In the light, comic scenes Menasha Skulnik looked the strongest. He plays the role of a Jew who is a shlimazl, a weak, sick man, of whom it is with all his troubles, his wife left him. It is a Charlie Chaplin type of role, and Skulnik performs masterfully. Skulnik is a first-class comic. Besides this he acts well, he also knows how to sing couplets well. In the play he sings a song, "I Want to Lose," which is the "hit" of the evening. The audience did not let him leave the stage.

A second comic role was performed by Jacob Wexler. Wexler represents exactly the opposite type of Skulnik. He is a healthy man, a grave young man, completely a businessman. Skulnik constantly speaks about his troubles, and Wexler, on the contrary, speaks constantly about his happiness. When they both are on the stage in one scene, the theatre cracks up with laughter.

The other roles in the play were weak. But everyone of them who performed were very pleaant. Anna Toback plays a young, beautiful nurse who manages a love with a rich, younger man. The younger man is Pesach'ke Burstein. They have a couple of love scenes together. They are love songs. Miss Toback is a trained singer. Both she and Burstein have fine voices. The songs for them were written by the musician of the theatre Sholom Secunda. Successful music, beautiful and heartfelt singing.

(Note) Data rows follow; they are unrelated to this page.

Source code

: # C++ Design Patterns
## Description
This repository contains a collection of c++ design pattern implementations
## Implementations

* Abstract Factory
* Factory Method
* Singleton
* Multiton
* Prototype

Izidor Buzet plays the role of the husband who drives out his wife. He is a great doctor. The scenes of him in the hospital and him in his house are the important scenes of the drama. Buzet is very fine, as he passes for the type of peson who he plays. He does not even exaggerate the stormy moments. He doesn't look to make an impression through cheap effects.

Also playing is Bertha Gutentag, Max Badin, Clara Gold, Harry Hochstein and David Levenson.